▶ **EXERCISE DESCRIPTION**:
Take the data below and extract the lines from the one with "-- ansible.nodelist=['10.12.5.85']" to the one with "-- ansible_postcheck@0.00.yml", inclusive, exactly as written.

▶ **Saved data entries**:
§ §

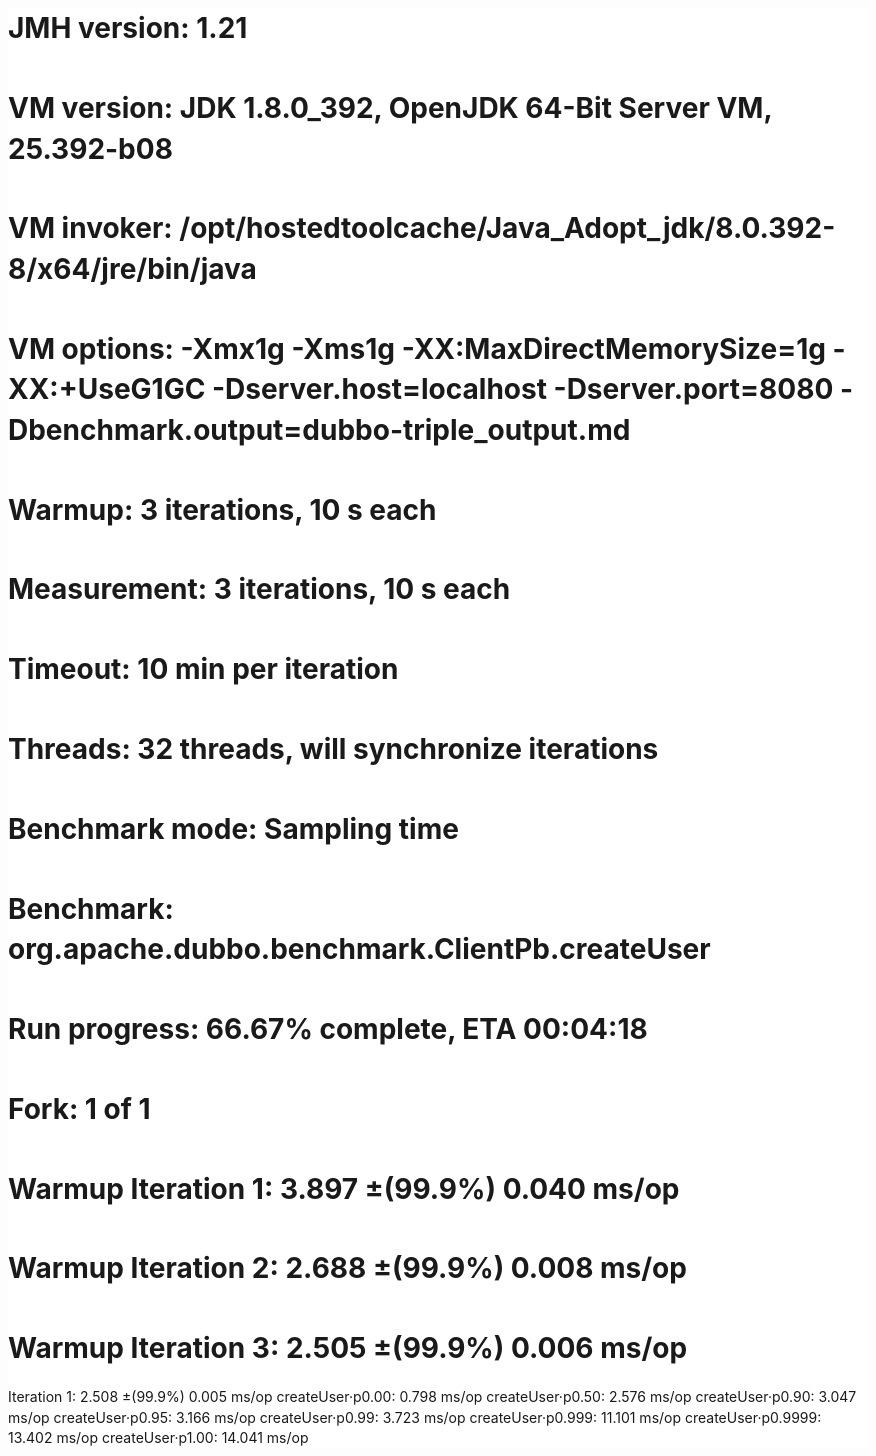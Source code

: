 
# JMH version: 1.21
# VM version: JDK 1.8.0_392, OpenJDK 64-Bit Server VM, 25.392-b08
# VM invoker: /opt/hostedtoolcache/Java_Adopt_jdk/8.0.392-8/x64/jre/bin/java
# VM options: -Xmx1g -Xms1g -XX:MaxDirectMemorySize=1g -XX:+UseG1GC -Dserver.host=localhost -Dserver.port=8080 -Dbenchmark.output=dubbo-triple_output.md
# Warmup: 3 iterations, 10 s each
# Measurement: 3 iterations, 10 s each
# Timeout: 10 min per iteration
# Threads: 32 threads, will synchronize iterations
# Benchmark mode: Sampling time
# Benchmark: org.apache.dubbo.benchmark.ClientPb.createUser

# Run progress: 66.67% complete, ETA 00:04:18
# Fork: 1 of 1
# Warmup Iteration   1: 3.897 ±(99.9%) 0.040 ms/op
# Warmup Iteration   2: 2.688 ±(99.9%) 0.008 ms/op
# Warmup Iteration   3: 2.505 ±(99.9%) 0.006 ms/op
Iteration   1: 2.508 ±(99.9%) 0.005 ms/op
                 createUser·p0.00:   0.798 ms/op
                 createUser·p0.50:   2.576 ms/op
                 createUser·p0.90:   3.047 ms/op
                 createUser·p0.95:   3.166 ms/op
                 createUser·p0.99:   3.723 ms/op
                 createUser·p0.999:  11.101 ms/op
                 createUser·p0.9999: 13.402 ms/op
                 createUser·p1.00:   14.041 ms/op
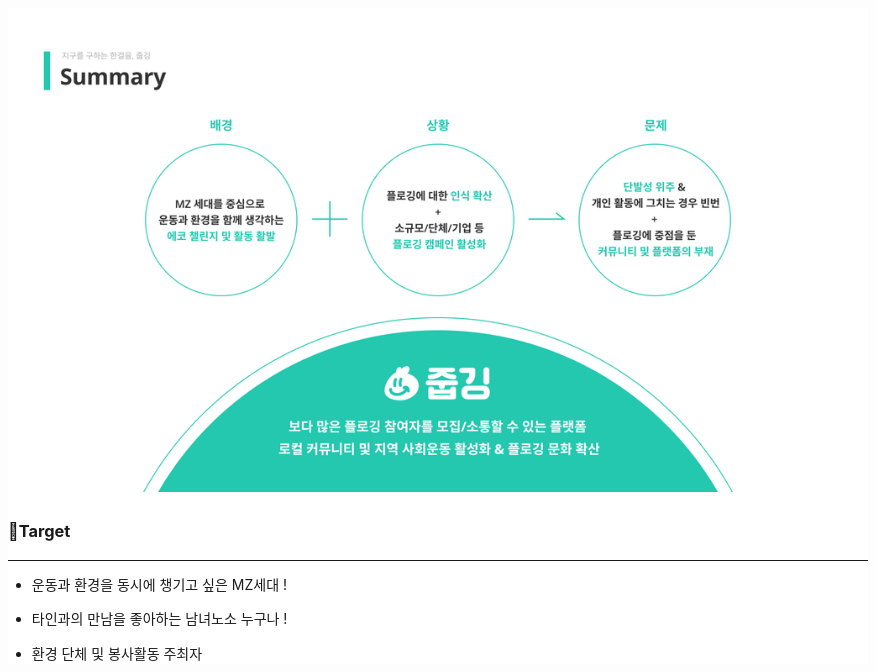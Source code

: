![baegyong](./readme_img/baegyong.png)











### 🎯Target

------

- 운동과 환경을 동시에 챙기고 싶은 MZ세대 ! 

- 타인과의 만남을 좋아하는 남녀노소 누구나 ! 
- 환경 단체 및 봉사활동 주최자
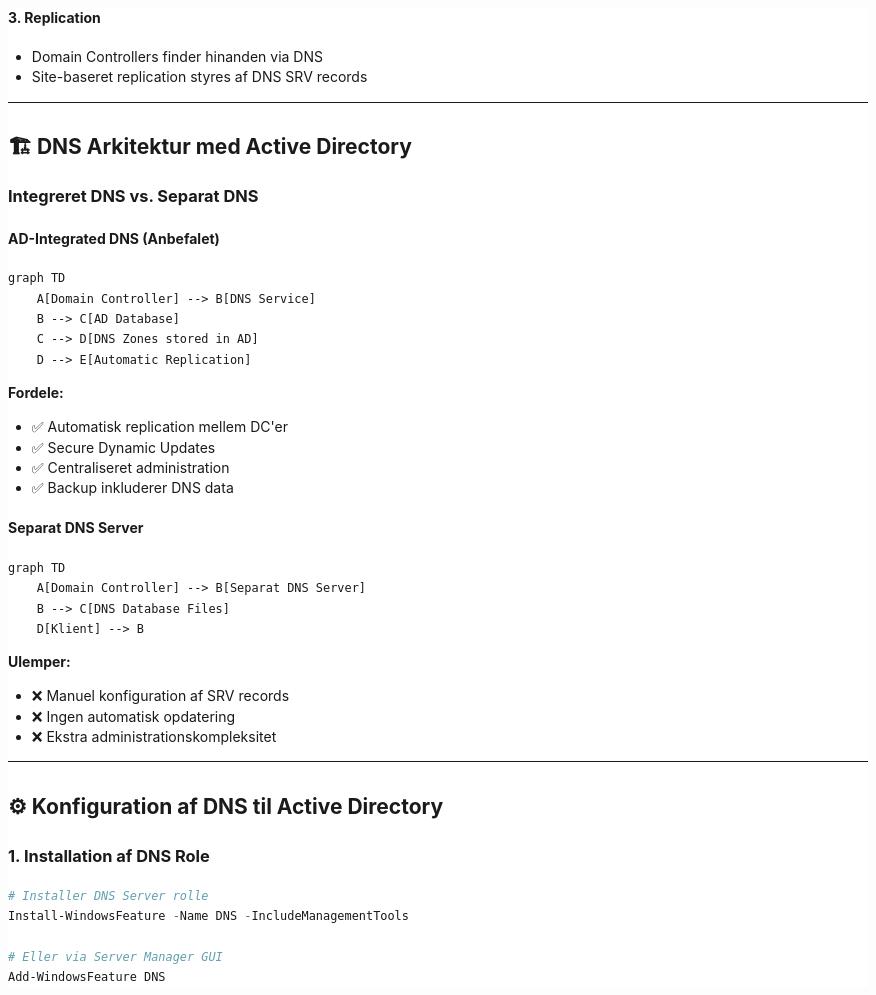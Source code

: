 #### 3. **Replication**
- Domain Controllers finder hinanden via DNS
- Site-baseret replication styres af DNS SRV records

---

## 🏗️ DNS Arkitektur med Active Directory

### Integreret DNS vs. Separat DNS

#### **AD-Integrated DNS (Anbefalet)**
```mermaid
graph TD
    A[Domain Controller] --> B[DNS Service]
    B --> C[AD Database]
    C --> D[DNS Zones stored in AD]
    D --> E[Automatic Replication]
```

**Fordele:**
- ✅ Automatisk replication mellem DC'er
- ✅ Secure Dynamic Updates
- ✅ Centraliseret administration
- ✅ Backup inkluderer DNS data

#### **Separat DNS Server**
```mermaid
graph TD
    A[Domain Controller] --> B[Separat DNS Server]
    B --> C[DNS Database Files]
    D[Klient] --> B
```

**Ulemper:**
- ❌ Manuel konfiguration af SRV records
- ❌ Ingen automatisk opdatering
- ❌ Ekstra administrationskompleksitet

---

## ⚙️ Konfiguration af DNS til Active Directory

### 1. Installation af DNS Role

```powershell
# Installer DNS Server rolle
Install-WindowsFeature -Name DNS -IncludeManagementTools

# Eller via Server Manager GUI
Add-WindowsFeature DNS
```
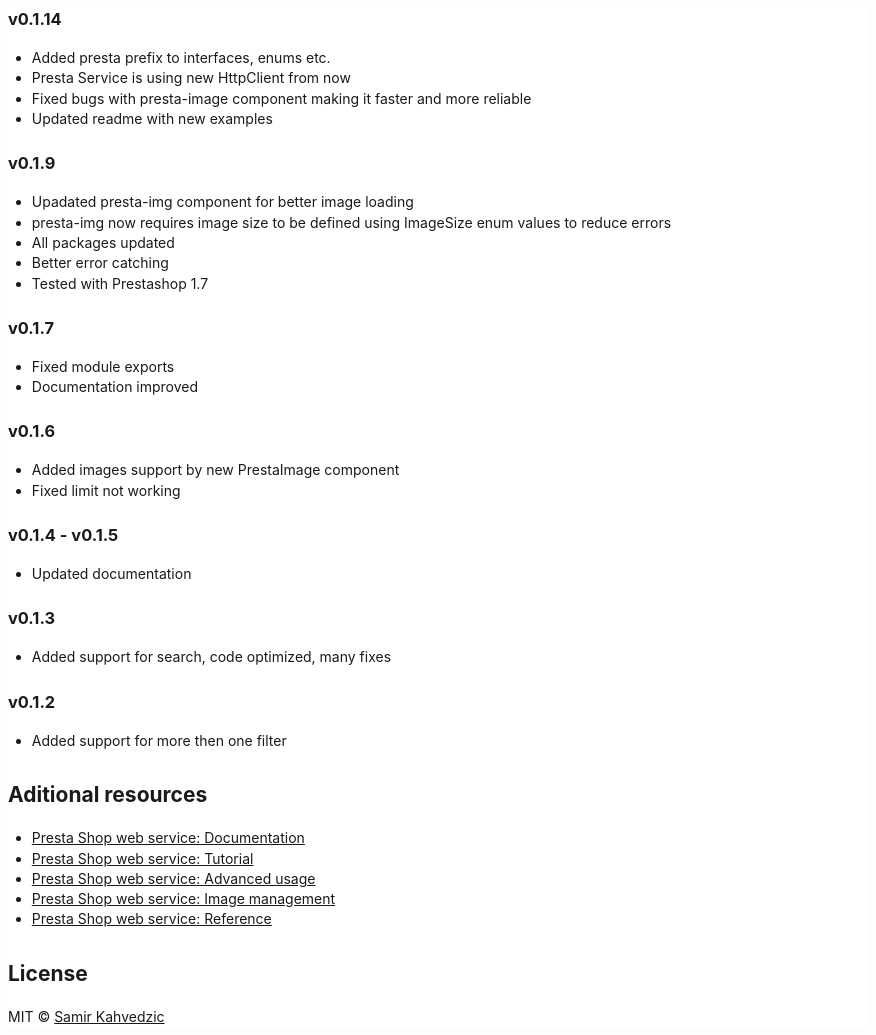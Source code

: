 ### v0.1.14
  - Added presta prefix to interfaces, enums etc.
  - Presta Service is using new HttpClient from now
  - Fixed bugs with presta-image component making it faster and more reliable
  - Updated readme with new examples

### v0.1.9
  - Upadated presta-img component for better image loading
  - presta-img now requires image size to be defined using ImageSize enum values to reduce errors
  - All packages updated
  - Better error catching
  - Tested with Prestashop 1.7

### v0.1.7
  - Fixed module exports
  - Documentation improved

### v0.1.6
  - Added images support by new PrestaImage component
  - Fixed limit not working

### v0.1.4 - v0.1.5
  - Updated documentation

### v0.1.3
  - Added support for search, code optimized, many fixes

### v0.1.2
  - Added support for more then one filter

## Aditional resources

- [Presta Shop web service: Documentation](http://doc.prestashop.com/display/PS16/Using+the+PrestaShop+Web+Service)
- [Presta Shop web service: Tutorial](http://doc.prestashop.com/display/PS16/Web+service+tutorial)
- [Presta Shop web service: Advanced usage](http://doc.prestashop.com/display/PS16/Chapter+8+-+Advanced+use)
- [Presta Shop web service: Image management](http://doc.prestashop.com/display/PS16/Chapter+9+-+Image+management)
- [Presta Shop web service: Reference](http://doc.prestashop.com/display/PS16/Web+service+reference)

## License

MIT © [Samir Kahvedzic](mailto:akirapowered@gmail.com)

§ §

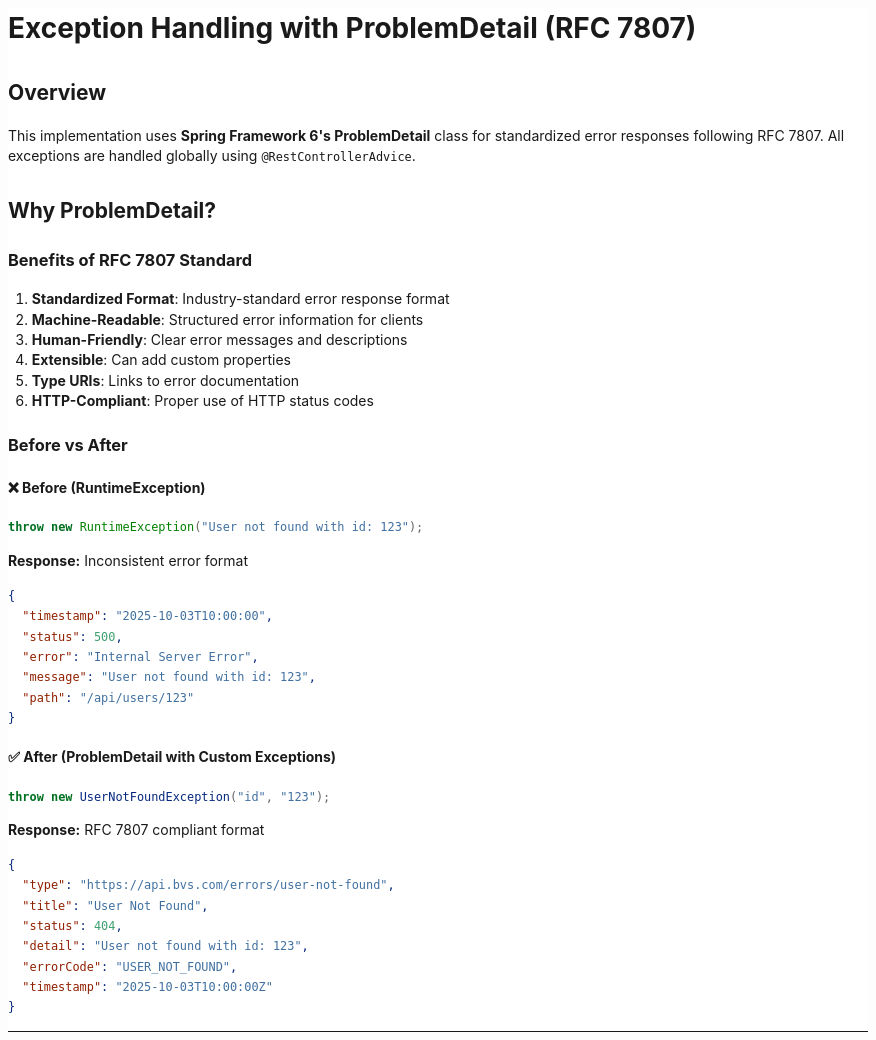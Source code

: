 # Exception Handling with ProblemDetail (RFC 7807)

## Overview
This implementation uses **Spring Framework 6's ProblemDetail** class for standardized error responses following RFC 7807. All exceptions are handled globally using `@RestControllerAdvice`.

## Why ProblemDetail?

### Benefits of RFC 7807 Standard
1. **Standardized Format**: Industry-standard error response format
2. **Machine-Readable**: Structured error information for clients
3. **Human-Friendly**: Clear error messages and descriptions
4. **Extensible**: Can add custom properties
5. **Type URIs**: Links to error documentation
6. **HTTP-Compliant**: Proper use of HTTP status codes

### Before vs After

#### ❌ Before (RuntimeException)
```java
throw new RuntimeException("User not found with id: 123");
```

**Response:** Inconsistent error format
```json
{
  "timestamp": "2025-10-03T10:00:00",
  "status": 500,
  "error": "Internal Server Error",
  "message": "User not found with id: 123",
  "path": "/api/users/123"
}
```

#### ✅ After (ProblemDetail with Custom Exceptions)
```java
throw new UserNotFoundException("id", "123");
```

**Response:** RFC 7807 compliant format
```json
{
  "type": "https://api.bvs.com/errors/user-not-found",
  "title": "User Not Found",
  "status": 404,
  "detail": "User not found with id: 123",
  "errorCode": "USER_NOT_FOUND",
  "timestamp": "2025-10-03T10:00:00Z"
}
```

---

§ §

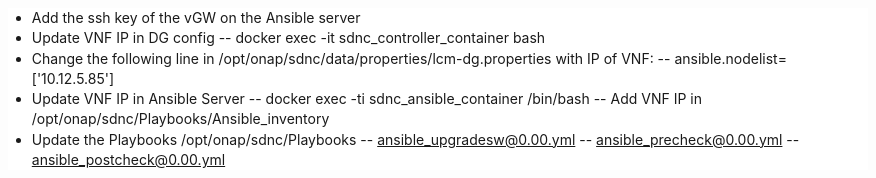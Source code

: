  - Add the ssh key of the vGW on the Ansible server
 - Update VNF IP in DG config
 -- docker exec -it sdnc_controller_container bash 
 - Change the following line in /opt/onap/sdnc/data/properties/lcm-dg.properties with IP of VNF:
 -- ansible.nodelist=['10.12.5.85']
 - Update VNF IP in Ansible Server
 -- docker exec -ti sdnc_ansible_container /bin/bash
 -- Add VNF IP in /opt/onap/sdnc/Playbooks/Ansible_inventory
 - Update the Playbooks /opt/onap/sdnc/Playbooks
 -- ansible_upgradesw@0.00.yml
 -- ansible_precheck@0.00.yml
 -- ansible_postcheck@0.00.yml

§ §

▶ **THE ANSWER**:
 -- ansible.nodelist=['10.12.5.85']
 - Update VNF IP in Ansible Server
 -- docker exec -ti sdnc_ansible_container /bin/bash
 -- Add VNF IP in /opt/onap/sdnc/Playbooks/Ansible_inventory
 - Update the Playbooks /opt/onap/sdnc/Playbooks
 -- ansible_upgradesw@0.00.yml
 -- ansible_precheck@0.00.yml
 -- ansible_postcheck@0.00.yml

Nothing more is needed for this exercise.